Steam to enable online multiplayer for all local multiplayer games via 'Remote Play'

Steam to enable online multiplayer for all local multiplayer games via 'Remote Play'

A new feature, Remote Play Together, will automatically turn local multiplayer games into online games, with no additional work from developers needed.

James Brightman,Fri, 11 Oct 2019 19:30:00

In business, competition is a good thing. It often compels companies to step up their game, and in turn, that usually benefits consumers. With the rise of the Epic Games store and its attractive 88/12 revenue split and guaranteed minimum for developers, Valve’s dominant Steam platform has been challenged, and the company has been responding. Sales on Steam have declined significantly year-over-year, but Valve has been looking to address concerns over discoverability and bias towards popular games with its recent storefront overhaul. And this week, Valve took another step to save developers time and money by revealing a new feature, Remote Play Together.

The feature, as spotted by PC Gamer, will be introduced into a forthcoming Steam beta, and it will allow players of any local multiplayer or co-op games on Steam to play online multiplayer. The news came via the Steamworks website, which only developers can access, and it stated: “All local multiplayer, local co-op and split-screen games will be automatically included in the Remote Play Together beta, which we plan to launch the week of October 21."

Steam’s Alden Kroll, a product designer working for Valve, explained on Twitter that the new feature will basically combine screen streaming and input capture to make online multiplayer feel like people playing in the same room together. “The tech is streaming your screen to your friend and capturing their input and sending it back to the game, so you are both playing the same game, looking at the same thing,” he said, clarifying that only one person needs to own a copy of the game to host multiplayer.

Nvidia used to do something similar with its GeForce Experience product, and a number of developers quickly pointed out that online services like Parsec have already been offering this kind of functionality for years, but the news from Steam was definitely given a big thumbs up from developers who have wanted to make online games but haven’t had the time or resources available.

“People have wanted to play my game online for years now, and it's been somewhat beyond my capacity to make that happen. So I'm really super excited for this,” said Adam Spragg, developer of Hidden in Plain Sight.

SMG Studio, an Australian developer behind a game called Moving Out, called it a “game changer,” adding that it “removes a huge barrier for so many games. The fact they only need to have 1 copy [means it] just works like a free trial.”

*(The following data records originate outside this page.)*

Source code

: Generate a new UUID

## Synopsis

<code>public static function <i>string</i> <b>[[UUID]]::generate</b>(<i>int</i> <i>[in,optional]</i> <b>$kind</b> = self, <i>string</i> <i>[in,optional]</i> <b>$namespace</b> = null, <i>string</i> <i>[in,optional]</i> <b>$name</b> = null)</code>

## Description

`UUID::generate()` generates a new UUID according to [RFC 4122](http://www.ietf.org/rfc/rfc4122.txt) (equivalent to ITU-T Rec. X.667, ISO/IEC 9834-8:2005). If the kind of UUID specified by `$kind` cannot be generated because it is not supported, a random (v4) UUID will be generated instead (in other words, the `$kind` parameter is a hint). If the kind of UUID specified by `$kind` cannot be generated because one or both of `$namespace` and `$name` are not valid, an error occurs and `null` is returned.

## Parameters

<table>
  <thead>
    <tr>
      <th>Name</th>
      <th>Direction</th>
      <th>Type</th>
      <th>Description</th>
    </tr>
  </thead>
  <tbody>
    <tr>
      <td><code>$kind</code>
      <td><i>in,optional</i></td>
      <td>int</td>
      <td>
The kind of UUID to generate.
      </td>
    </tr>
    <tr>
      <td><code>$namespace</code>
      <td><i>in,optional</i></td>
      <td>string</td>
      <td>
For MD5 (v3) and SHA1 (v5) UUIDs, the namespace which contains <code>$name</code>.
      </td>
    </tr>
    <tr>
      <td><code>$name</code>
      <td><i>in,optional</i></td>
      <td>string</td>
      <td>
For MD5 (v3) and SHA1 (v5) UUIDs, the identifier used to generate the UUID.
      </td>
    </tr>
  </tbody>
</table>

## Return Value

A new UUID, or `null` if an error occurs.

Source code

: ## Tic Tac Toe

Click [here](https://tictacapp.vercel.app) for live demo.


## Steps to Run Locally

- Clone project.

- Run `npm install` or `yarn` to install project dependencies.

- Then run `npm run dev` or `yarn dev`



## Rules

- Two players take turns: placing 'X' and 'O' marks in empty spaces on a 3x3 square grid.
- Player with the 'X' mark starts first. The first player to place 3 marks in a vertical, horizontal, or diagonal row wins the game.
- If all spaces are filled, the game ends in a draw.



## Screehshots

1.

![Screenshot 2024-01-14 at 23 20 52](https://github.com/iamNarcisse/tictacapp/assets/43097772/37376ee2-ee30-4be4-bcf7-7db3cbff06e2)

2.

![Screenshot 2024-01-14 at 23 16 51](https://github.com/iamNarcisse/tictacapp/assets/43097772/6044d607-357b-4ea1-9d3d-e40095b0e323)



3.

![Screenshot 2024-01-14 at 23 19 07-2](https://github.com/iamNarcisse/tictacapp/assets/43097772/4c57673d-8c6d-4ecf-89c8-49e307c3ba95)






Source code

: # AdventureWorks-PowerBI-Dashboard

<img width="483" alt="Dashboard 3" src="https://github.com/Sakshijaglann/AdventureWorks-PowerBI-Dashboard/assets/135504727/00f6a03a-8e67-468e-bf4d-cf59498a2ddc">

Kris Antoni, founder of Toge Productions (Infectonator 3), remarked that he’s hoping the new Steam feature will “make the saying ‘local multiplayer games are only good at events and not actually sell’ become obsolete.”

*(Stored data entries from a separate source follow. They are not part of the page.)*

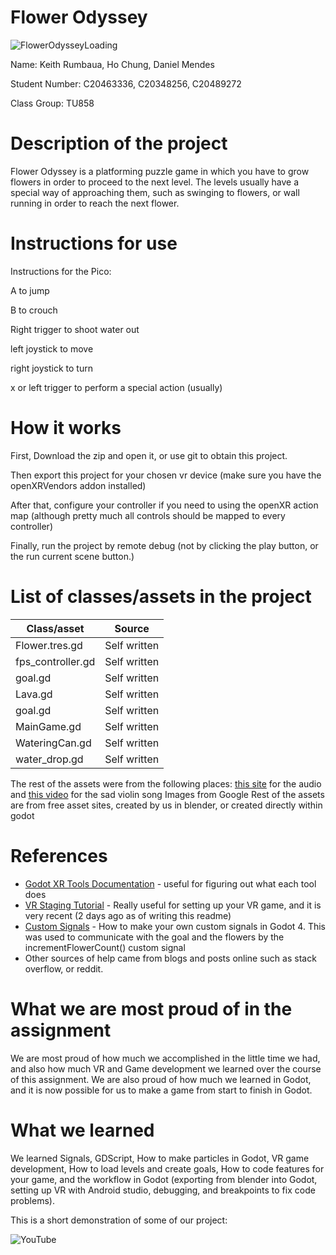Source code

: # Flower Odyssey
![FlowerOdysseyLoading](https://github.com/GamesEnginesTeam/GamesEnginesAssignment/assets/98469510/15be004b-86ae-4b2d-b768-849cfaf055f8)

Name: Keith Rumbaua, Ho Chung, Daniel Mendes

Student Number: C20463336, C20348256, C20489272

Class Group: TU858

#  Description of the project 

Flower Odyssey is a platforming puzzle game in which you have to grow flowers in order to proceed to the next level. The levels usually have a special way of approaching them, such as swinging to flowers, or wall running in order to reach the next flower.

# Instructions for use

Instructions for the Pico:

A to jump

B to crouch

Right trigger to shoot water out

left joystick to move

right joystick to turn

x or left trigger to perform a special action (usually)

# How it works

First, Download the zip and open it, or use git to obtain this project.

Then export this project for your chosen vr device (make sure you have the openXRVendors addon installed)

After that, configure your controller if you need to using the openXR action map (although pretty much all controls should be mapped to every controller)

Finally, run the project by remote debug (not by clicking the play button, or the run current scene button.)

# List of classes/assets in the project

| Class/asset | Source |
|-----------|-----------|
| Flower.tres.gd | Self written |
| fps_controller.gd | Self written |
| goal.gd | Self written |
| Lava.gd | Self written |
| goal.gd | Self written |
| MainGame.gd | Self written |
| WateringCan.gd | Self written |
| water_drop.gd | Self written |

The rest of the assets were from the following places:
[this site](https://soundimage.org/) for the audio and [this video](https://www.youtube.com/watch?v=-EQ6eHeBrhM) for the sad violin song
Images from Google
Rest of the assets are from free asset sites, created by us in blender, or created directly within godot

# References
* [Godot XR Tools Documentation](https://godotvr.github.io/godot-xr-tools/docs/home/) - useful for figuring out what each tool does
* [VR Staging Tutorial](https://www.youtube.com/watch?v=j0-rvbN6cDA) - Really useful for setting up your VR game, and it is very recent (2 days ago as of writing this readme)
* [Custom Signals](https://www.youtube.com/watch?v=qkLBzm5D3Rs) - How to make your own custom signals in Godot 4. This was used to communicate with the goal and the flowers by the incrementFlowerCount() custom signal
* Other sources of help came from blogs and posts online such as stack overflow, or reddit.

# What we are most proud of in the assignment

We are most proud of how much we accomplished in the little time we had, and also how much VR and Game development we learned over the course of this assignment. We are also proud of how much we learned in Godot, and it is now possible for us to make a game from start to finish in Godot.

# What we learned

We learned Signals, GDScript, How to make particles in Godot, VR game development, How to load levels and create goals, How to code features for your game, and the workflow in Godot (exporting from blender into Godot, setting up VR with Android studio, debugging, and breakpoints to fix code problems).

This is a short demonstration of some of our project:

![YouTube](https://youtu.be/NMpMNUSamnQ)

For many indies, it’s no small feat to create an online multiplayer game. The additional time required and the added costs can be quite prohibitive, as Joost "Oogst" van Dongen (who spent several years at Awesomenauts studio Romino Games) explained on his blog a few years ago.

“Most gamers and reviewers these days expect almost any game to have online multiplayer. What they might not realise (or not care about), is that adding online multiplayer makes a game twice as much work to program. Most programmers who build this for the first time hugely underestimate how much work it really is,” he stated. [emphasis his]

In a feature on the ups and downs of adding online multiplayer as an indie, Gun Monkeys developer Dan Marshall (Sive Five Games) commented to Gamasutra, "I love my job, it's fun. I am exceptionally lucky to be doing this as my job. But making and launching a multiplayer game was arguably the most stressful thing I've done as an indie developer, and I enjoy my job and my life too much to mess around with all that sort of stuff again."

Until Remote Play Together is available on Steam in a couple weeks, it’s hard to say exactly what the impact on the development community will be at large, but it’s certainly looking like a valuable addition for any small studios seeking to release an online title at lower cost.